Dayat mengatakan hasil penghitungan ulang terhadap tanah warga banyak yang tidak sesuai dengan sertifikat yang mereka miliki. Ada selisih antara luas tanah di sertifikat dan hasil penghitungan ulang BPN. Bahkan ada yang selisihnya sampai 2000 meter. Warga yang tidak terima kemudian mencoba membawa gugatannya ke pengadilan. Dayat adalah salah seorang warga yang mengajukan gugatan tersebut.
“Pokoknya saya tidak setuju tim Appraisal memberikan harga dibawah keinginan kami. Warga tetep melakukan penolakan terhadap Appraisal,”kata Dayat.
Dayat dan kepala keluarga yang lain sebenarnya pernah mempersoalkan penghitungan tanah yang dilakukan oleh Appraisal itu. “Kenapa Appraisal memakai penghitungan yang baru, lalu sertifikat kami tidak berguna, ” kata Dayat pada wartawan.
Tidak hanya petani seperti Dayat yang mengalami masalah dengan perhitungan nilai, petani di desanya juga menyatakan penolakannya karena tanah mereka tidak diberi nilai oleh tim Appraisal.
“Kami akan mengirimkan surat kepada Bupati Nganjuk, Tapi sampai sekarang belum dibalas, kami cuma ingin masalah ini tidak berlarut-larut, karena Bupati sendiri pernah berjanji akan mbantu masyarakat terdampak Semantok,”ucap Dayat
Salah satu warga Desa Sambikerep (Yanto,red) menambahkan keterangan Dayat, bahwa setelah penandatanganan persetujuan pencairan dana, Semantok di dalam kontrak perjanjian mencantumkan beberapa persyaratan.

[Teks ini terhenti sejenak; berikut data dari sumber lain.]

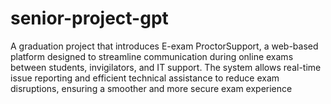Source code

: # senior-project-gpt
A graduation project that introduces E-exam ProctorSupport, a web-based platform designed to streamline communication during online exams between students, invigilators, and IT support. The system allows real-time issue reporting and efficient technical assistance to reduce exam disruptions, ensuring a smoother and more secure exam experience
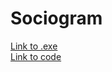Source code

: # Sociogram

[Link to .exe](https://drive.google.com/file/d/1lyKrS6o020Kex6Ru_QJF9eS8cEjj3G6B/view?usp=sharing)<br>
[Link to code](https://github.com/Shaw358/BorisExpress/tree/main/Test%20Stuff/Assets/Scripts)
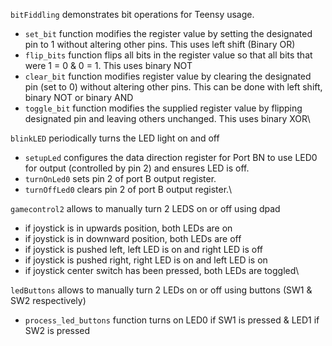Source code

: `bitFiddling` demonstrates bit operations for Teensy usage. 
  - `set_bit` function modifies the register value by setting the designated pin to 1 without altering other pins. This uses left shift (Binary OR)
  - `flip_bits` function flips all bits in the register value so that all bits that were 1 = 0 & 0 = 1. This uses binary NOT
  - `clear_bit` function modifies register value by clearing the designated pin (set to 0) without altering other pins. This can be done with left shift, binary NOT or binary AND
  - `toggle_bit` function modifies the supplied register value by flipping designated pin and leaving others unchanged. This uses binary XOR\
  
`blinkLED` periodically turns the LED light on and off
  - `setupLed` configures the data direction register for Port BN to use LED0 for output (controlled by pin 2) and ensures LED is off. 
  - `turnOnLed0` sets pin 2 of port B output register.
  - `turnOffLed0` clears pin 2 of port B output register.\
 
 `gamecontrol2` allows to manually turn 2 LEDS on or off using dpad
  - if joystick is in upwards position, both LEDs are on
  - if joystick is in downward position, both LEDs are off
  - if joystick is pushed left, left LED is on and right LED is off
  - if joystick is pushed right, right LED is on and left LED is on
  - if joystick center switch has been pressed, both LEDs are toggled\
  
 `ledButtons` allows to manually turn 2 LEDs on or off using buttons (SW1 & SW2 respectively)
  - `process_led_buttons` function turns on LED0 if SW1 is pressed & LED1 if SW2 is pressed
 
 
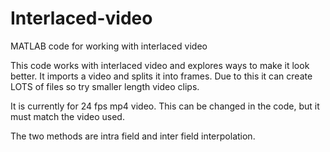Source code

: # Interlaced-video
MATLAB code for working with interlaced video

This code works with interlaced video and explores ways to make it look better. 
It imports a video and splits it into frames. Due to this it can create LOTS of files
so try smaller length video clips.

It is currently for 24 fps mp4 video. This can be changed in the code, but it must match the video used.

The two methods are intra field and inter field interpolation. 
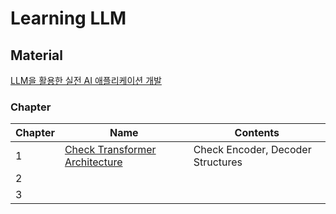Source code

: # Learning LLM

## Material
[LLM을 활용한 실전 AI 애플리케이션 개발](https://github.com/onlybooks/llm/tree/main)

### Chapter
| Chapter | Name | Contents  |
| :--- | ---- | ---- | 
| 1    | [Check Transformer Architecture](https://github.com/JYKai/LLM/tree/main/chapter_01)  | Check Encoder, Decoder Structures  |
| 2    |  | |
| 3    |  | |

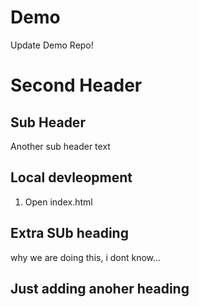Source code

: 
# Demo

Update Demo Repo!

# Second Header

## Sub Header

Another sub header text

## Local devleopment
1. Open index.html


## Extra SUb heading
 why we are doing this, i dont know...


 ## Just adding anoher heading 
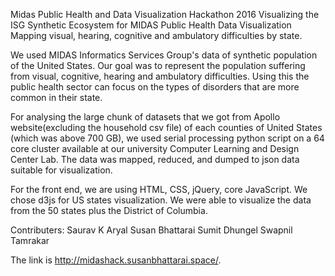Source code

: Midas Public Health and Data Visualization Hackathon 2016
Visualizing the ISG Synthetic Ecosystem for MIDAS Public Health Data Visualization Mapping visual, hearing, cognitive and ambulatory difficulties by state.

We used MIDAS Informatics Services Group's data of synthetic population of the United States. Our goal was to represent the population suffering from visual, cognitive, hearing and ambulatory difficulties. Using this the public health sector can focus on the types of disorders that are more common in their state.

For analysing the large chunk of datasets that we got from Apollo website(excluding the household csv file) of each counties of United States (which was above 700 GB), we used serial processing python script on a 64 core cluster available at our university Computer Learning and Design Center Lab. The data was mapped, reduced, and dumped to json data suitable for visualization.

For the front end, we are using HTML, CSS, jQuery, core JavaScript. We chose d3js for US states visualization. We were able to visualize the data from the 50 states plus the District of Columbia.

Contributers: Saurav K Aryal Susan Bhattarai Sumit Dhungel Swapnil Tamrakar

The link is http://midashack.susanbhattarai.space/.
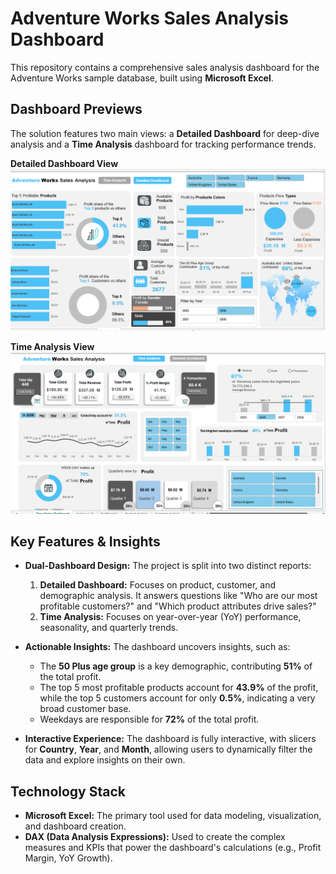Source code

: # Adventure Works Sales Analysis Dashboard

This repository contains a comprehensive sales analysis dashboard for the Adventure Works sample database, built using **Microsoft Excel**.

## Dashboard Previews

The solution features two main views: a **Detailed Dashboard** for deep-dive analysis and a **Time Analysis** dashboard for tracking performance trends.

**Detailed Dashboard View**
![Detailed Dashboard](Adventure_work_sales_analysis_dashboard_02.png)

**Time Analysis View**
![Time Analysis Dashboard](Adventure_wrok_sales_analysis_Dashboard_01.png)


## Key Features & Insights

*   **Dual-Dashboard Design:** The project is split into two distinct reports:
    1.  **Detailed Dashboard:** Focuses on product, customer, and demographic analysis. It answers questions like "Who are our most profitable customers?" and "Which product attributes drive sales?"
    2.  **Time Analysis:** Focuses on year-over-year (YoY) performance, seasonality, and quarterly trends.

*   **Actionable Insights:** The dashboard uncovers insights, such as:
    *   The **50 Plus age group** is a key demographic, contributing **51%** of the total profit.
    *   The top 5 most profitable products account for **43.9%** of the profit, while the top 5 customers account for only **0.5%**, indicating a very broad customer base.
    *   Weekdays are responsible for **72%** of the total profit.

*   **Interactive Experience:** The dashboard is fully interactive, with slicers for **Country**, **Year**, and **Month**, allowing users to dynamically filter the data and explore insights on their own.

## Technology Stack

*   **Microsoft Excel:** The primary tool used for data modeling, visualization, and dashboard creation.
*   **DAX (Data Analysis Expressions):** Used to create the complex measures and KPIs that power the dashboard's calculations (e.g., Profit Margin, YoY Growth).


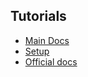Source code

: ## Tutorials 

- [Main Docs](https://developer.android.com/jetpack/compose/documentation)
- [Setup](https://developer.android.com/jetpack/compose/setup)
- [Official docs](https://developer.android.com/courses/jetpack-compose/course)
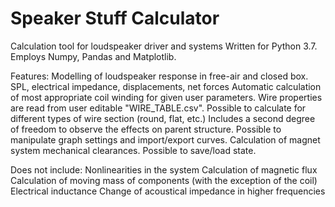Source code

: # Speaker Stuff Calculator
Calculation tool for loudspeaker driver and systems
Written for Python 3.7.
Employs Numpy, Pandas and Matplotlib.

Features:
    Modelling of loudspeaker response in free-air and closed box.
        SPL, electrical impedance, displacements, net forces
    Automatic calculation of most appropriate coil winding for given user parameters.
        Wire properties are read from user editable "WIRE_TABLE.csv".
        Possible to calculate for different types of wire section (round, flat, etc.)
    Includes a second degree of freedom to observe the effects on parent structure.
    Possible to manipulate graph settings and import/export curves.
    Calculation of magnet system mechanical clearances.
    Possible to save/load state.

Does not include:
    Nonlinearities in the system
    Calculation of magnetic flux
    Calculation of moving mass of components (with the exception of the coil)
    Electrical inductance
    Change of acoustical impedance in higher frequencies
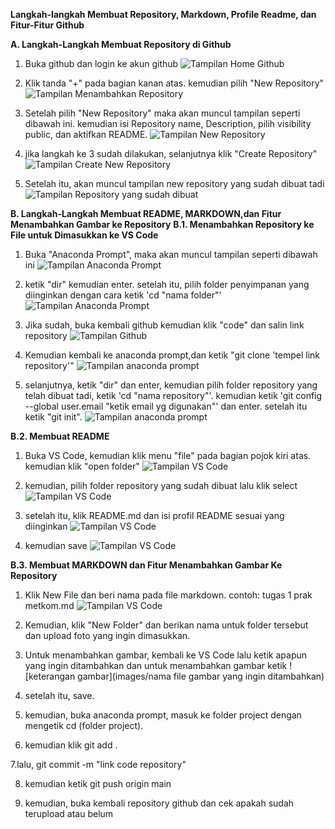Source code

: **Langkah-langkah Membuat Repository, Markdown, Profile Readme, dan Fitur-Fitur Github**

**A. Langkah-Langkah Membuat Repository di Github**
1. Buka github dan login ke akun github
![Tampilan Home Github](images/Image1.png)

2. Klik tanda "+" pada bagian kanan atas. kemudian pilih "New Repository"
![Tampilan Menambahkan Repository](images/image2.png)

3. Setelah pilih "New Repository" maka akan muncul tampilan seperti dibawah ini. kemudian isi Repository name, Description, pilih visibility public, dan aktifkan README. 
![Tampilan New Repository](images/image4.png)

4. jika langkah ke 3 sudah dilakukan, selanjutnya klik "Create Repository"
![Tampilan Create New Repository](images/image5.png)

5. Setelah itu, akan muncul tampilan new repository yang sudah dibuat tadi
![Tampilan Repository yang sudah dibuat](images/image6.png)

**B. Langkah-Langkah Membuat README, MARKDOWN,dan Fitur Menambahkan Gambar ke Repository**
**B.1. Menambahkan Repository ke File untuk Dimasukkan ke VS Code**
1. Buka "Anaconda Prompt", maka akan muncul tampilan seperti dibawah ini
![Tampilan Anaconda Prompt](images/image7.png)

2. ketik "dir" kemudian enter. setelah itu, pilih folder penyimpanan yang diinginkan dengan cara ketik 'cd "nama folder"'
![Tampilan Anaconda Prompt](images/image8)

3. Jika sudah, buka kembali github kemudian klik "code" dan salin link repository
![Tampilan Github](images/image9.png)

4. Kemudian kembali ke anaconda prompt,dan ketik "git clone 'tempel link repository'"
![Tampilan anaconda prompt](images/image16.png)

5. selanjutnya, ketik "dir" dan enter, kemudian pilih folder repository yang telah dibuat tadi, ketik 'cd "nama repository"'. kemudian ketik 'git config --global user.email "ketik email yg digunakan"' dan enter. setelah itu ketik "git init".
![Tampilan anaconda prompt](images/image17.png)

**B.2. Membuat README**
1. Buka VS Code, kemudian klik menu "file" pada bagian pojok kiri atas. kemudian klik "open folder"
![Tampilan VS Code](images/image11.png)

2. kemudian, pilih folder repository yang sudah dibuat lalu klik select
![Tampilan VS Code](images/image12.png)

3. setelah itu, klik README.md dan isi profil README sesuai yang diinginkan
![Tampilan VS Code](images/image14.png)

4. kemudian save
![Tampilan VS Code](images/image18.png)

**B.3. Membuat MARKDOWN dan Fitur Menambahkan Gambar Ke Repository**
1. Klik New File dan beri nama pada file markdown. contoh: tugas 1 prak metkom.md
![Tampilan VS Code](images/imgae15.png)

2. Kemudian, klik "New Folder" dan berikan nama untuk folder tersebut dan upload foto yang ingin dimasukkan. 

3. Untuk menambahkan gambar, kembali ke VS Code lalu ketik apapun yang ingin ditambahkan dan untuk menambahkan gambar ketik ![keterangan gambar](images/nama file gambar yang ingin ditambahkan)

4. setelah itu, save.  

5. kemudian, buka anaconda prompt, masuk ke folder project dengan mengetik cd (folder project). 

6. kemudian klik git add .

7.lalu, git commit -m "link code repository"

8. kemudian ketik git push origin main

9. kemudian, buka kembali repository github dan cek apakah sudah terupload atau belum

Dalam perjanjian disebutkan dalam jangka 1 bulan rumah harus dikosongkan, aset tanaman dan lain-lain tidak boleh diambil. Poin lainnya adalah kalau kurang dalam memberi ganti rugi maka pihak Appraisal tidak bertanggungjawab.
“Sayangnya warga tidak membaca itu,” sesal Yanto.
Menurut penuturan Dayat dan Yanto, warga terjebak oleh janji manis. “Katanya ada lapangan kerja, masyarakat terbuai mimpi. Relokasi dan rumah ternyata bayar,” ujar Yanto (samaran,red)
“Waktu itu saya tanya (kepada petugas sosialisasi relokasi). Dapat berapa meter, Harga berapa, Kas desa (lokasi relokasi) mana Mas, dia jawab tidak tahu,” imbuh Yanto.
Belum lagi, masyarakat dibingungkan oleh aturan yang berbeda soal relokasi. Yanto mengatakan versi Semantok menegaskan warga yang menerima dana pengganti tidak akan mendapatkan tanah relokasi, sedangkan versi Pemerintah Kabupaten Nganjuk mengatakan akan disediakan relokasi untuk semua warga yang terdampak Mega Proyek tersebut.
Kondisi simpang siur inilah yang membuat sebagian warga memutuskan tidak memilih relokasi. Dayat adalah salah satu yang tidak memilih relokasi. Dia hanya menunggu dana penggantinya cair. (Iskandar)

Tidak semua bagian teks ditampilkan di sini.